■ Problem to work on
For the material below, return exactly the lines starting at the line containing "### 1. Database Schema" and ending at the line containing "- **migration_tracking**: Manages", both ends included, and no others.

■ The input
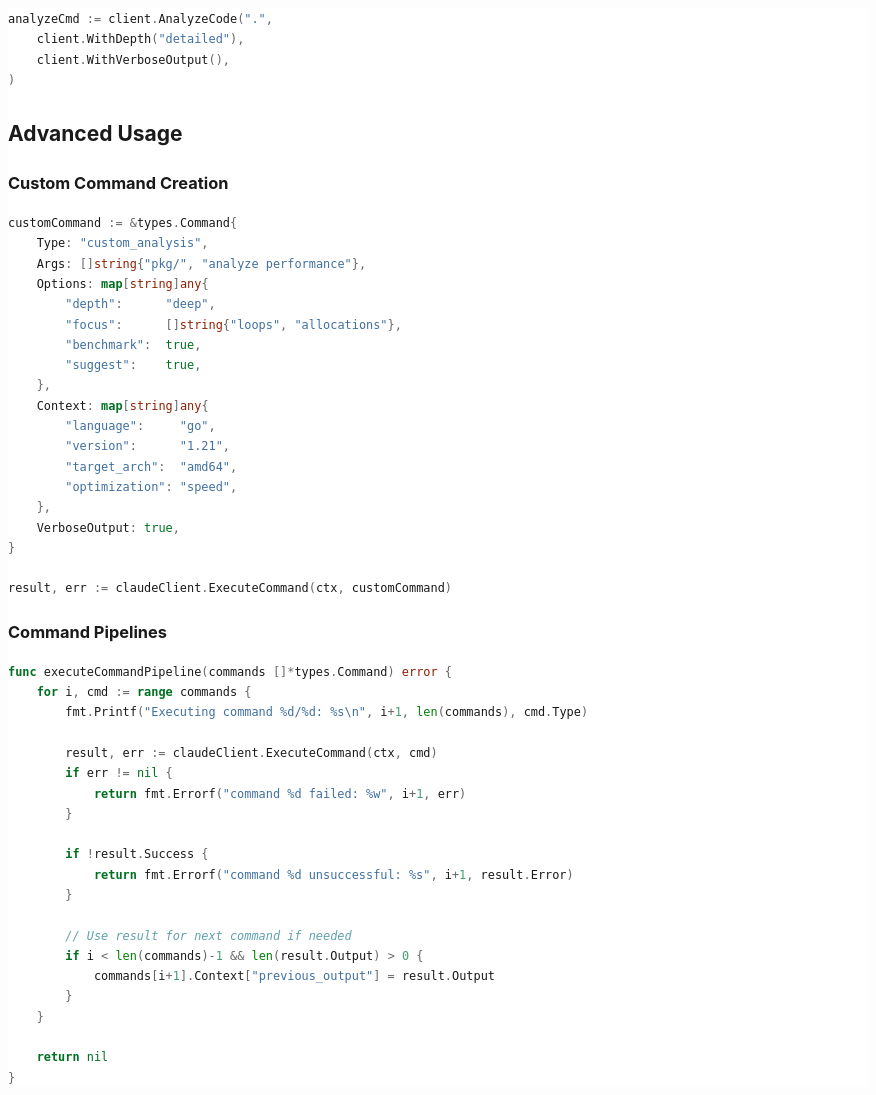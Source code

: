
 ```go
analyzeCmd := client.AnalyzeCode(".",
    client.WithDepth("detailed"),
    client.WithVerboseOutput(),
)
```

## Advanced Usage

### Custom Command Creation
```go
customCommand := &types.Command{
    Type: "custom_analysis",
    Args: []string{"pkg/", "analyze performance"},
    Options: map[string]any{
        "depth":      "deep",
        "focus":      []string{"loops", "allocations"},
        "benchmark":  true,
        "suggest":    true,
    },
    Context: map[string]any{
        "language":     "go",
        "version":      "1.21",
        "target_arch":  "amd64",
        "optimization": "speed",
    },
    VerboseOutput: true,
}

result, err := claudeClient.ExecuteCommand(ctx, customCommand)
```

### Command Pipelines
```go
func executeCommandPipeline(commands []*types.Command) error {
    for i, cmd := range commands {
        fmt.Printf("Executing command %d/%d: %s\n", i+1, len(commands), cmd.Type)
        
        result, err := claudeClient.ExecuteCommand(ctx, cmd)
        if err != nil {
            return fmt.Errorf("command %d failed: %w", i+1, err)
        }
        
        if !result.Success {
            return fmt.Errorf("command %d unsuccessful: %s", i+1, result.Error)
        }
        
        // Use result for next command if needed
        if i < len(commands)-1 && len(result.Output) > 0 {
            commands[i+1].Context["previous_output"] = result.Output
        }
    }
    
    return nil
}
```
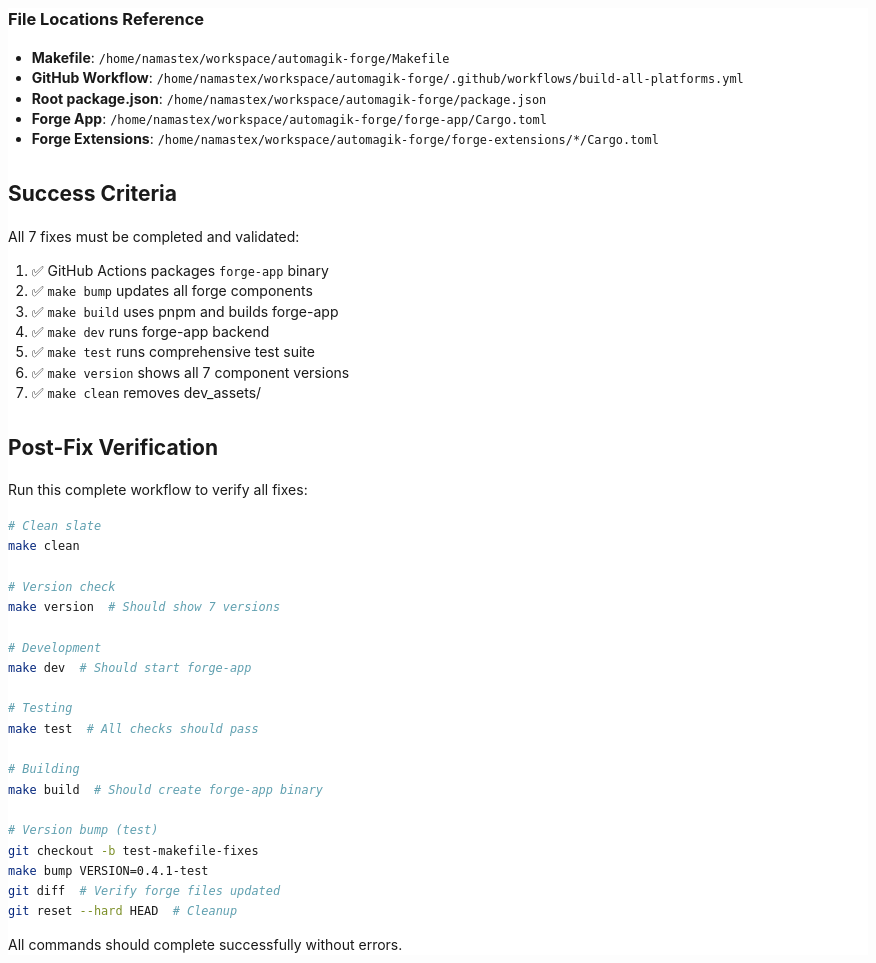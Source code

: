 ### File Locations Reference
- **Makefile**: `/home/namastex/workspace/automagik-forge/Makefile`
- **GitHub Workflow**: `/home/namastex/workspace/automagik-forge/.github/workflows/build-all-platforms.yml`
- **Root package.json**: `/home/namastex/workspace/automagik-forge/package.json`
- **Forge App**: `/home/namastex/workspace/automagik-forge/forge-app/Cargo.toml`
- **Forge Extensions**: `/home/namastex/workspace/automagik-forge/forge-extensions/*/Cargo.toml`

## Success Criteria

All 7 fixes must be completed and validated:
1. ✅ GitHub Actions packages `forge-app` binary
2. ✅ `make bump` updates all forge components
3. ✅ `make build` uses pnpm and builds forge-app
4. ✅ `make dev` runs forge-app backend
5. ✅ `make test` runs comprehensive test suite
6. ✅ `make version` shows all 7 component versions
7. ✅ `make clean` removes dev_assets/

## Post-Fix Verification

Run this complete workflow to verify all fixes:
```bash
# Clean slate
make clean

# Version check
make version  # Should show 7 versions

# Development
make dev  # Should start forge-app

# Testing
make test  # All checks should pass

# Building
make build  # Should create forge-app binary

# Version bump (test)
git checkout -b test-makefile-fixes
make bump VERSION=0.4.1-test
git diff  # Verify forge files updated
git reset --hard HEAD  # Cleanup
```

All commands should complete successfully without errors.
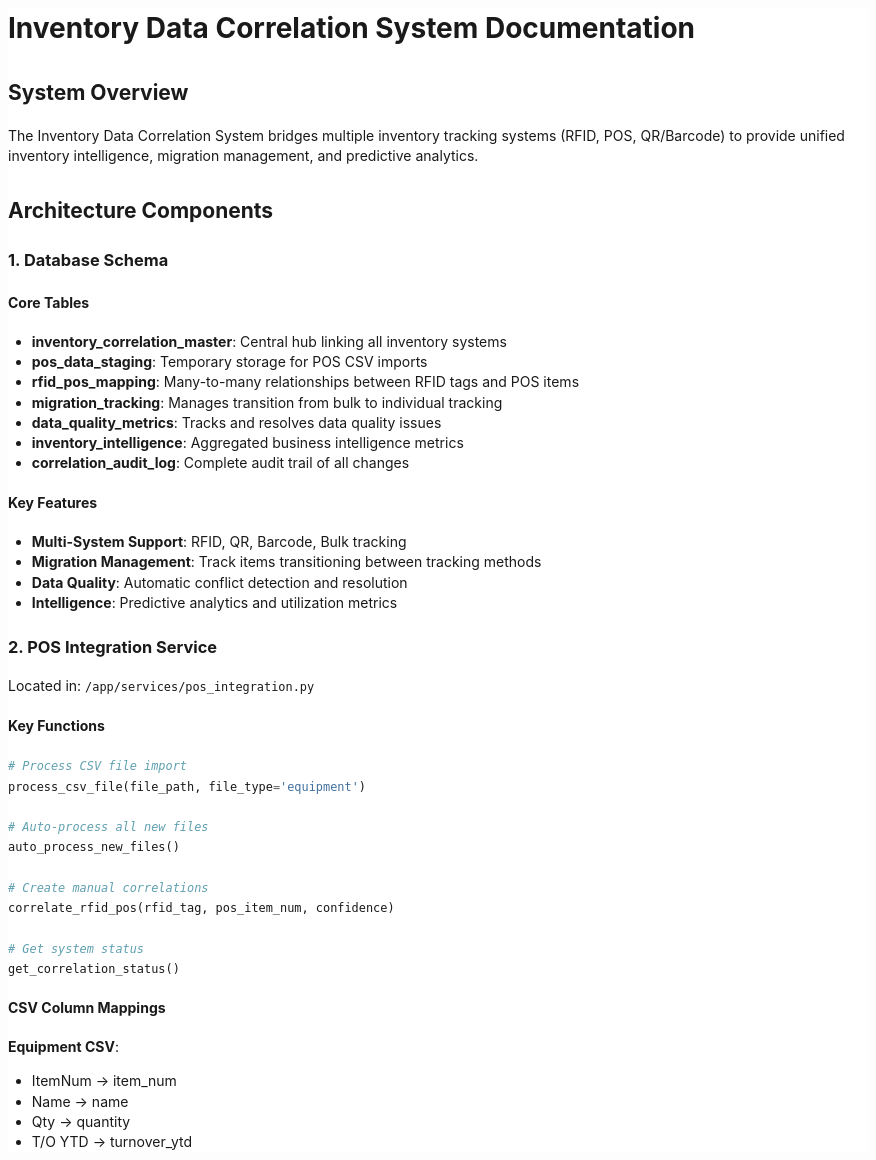 # Inventory Data Correlation System Documentation

## System Overview

The Inventory Data Correlation System bridges multiple inventory tracking systems (RFID, POS, QR/Barcode) to provide unified inventory intelligence, migration management, and predictive analytics.

## Architecture Components

### 1. Database Schema

#### Core Tables

- **inventory_correlation_master**: Central hub linking all inventory systems
- **pos_data_staging**: Temporary storage for POS CSV imports
- **rfid_pos_mapping**: Many-to-many relationships between RFID tags and POS items
- **migration_tracking**: Manages transition from bulk to individual tracking
- **data_quality_metrics**: Tracks and resolves data quality issues
- **inventory_intelligence**: Aggregated business intelligence metrics
- **correlation_audit_log**: Complete audit trail of all changes

#### Key Features

- **Multi-System Support**: RFID, QR, Barcode, Bulk tracking
- **Migration Management**: Track items transitioning between tracking methods
- **Data Quality**: Automatic conflict detection and resolution
- **Intelligence**: Predictive analytics and utilization metrics

### 2. POS Integration Service

Located in: `/app/services/pos_integration.py`

#### Key Functions

```python
# Process CSV file import
process_csv_file(file_path, file_type='equipment')

# Auto-process all new files
auto_process_new_files()

# Create manual correlations
correlate_rfid_pos(rfid_tag, pos_item_num, confidence)

# Get system status
get_correlation_status()
```

#### CSV Column Mappings

**Equipment CSV**:
- ItemNum → item_num
- Name → name
- Qty → quantity
- T/O YTD → turnover_ytd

■ Answer to this task
### 1. Database Schema

#### Core Tables

- **inventory_correlation_master**: Central hub linking all inventory systems
- **pos_data_staging**: Temporary storage for POS CSV imports
- **rfid_pos_mapping**: Many-to-many relationships between RFID tags and POS items
- **migration_tracking**: Manages transition from bulk to individual tracking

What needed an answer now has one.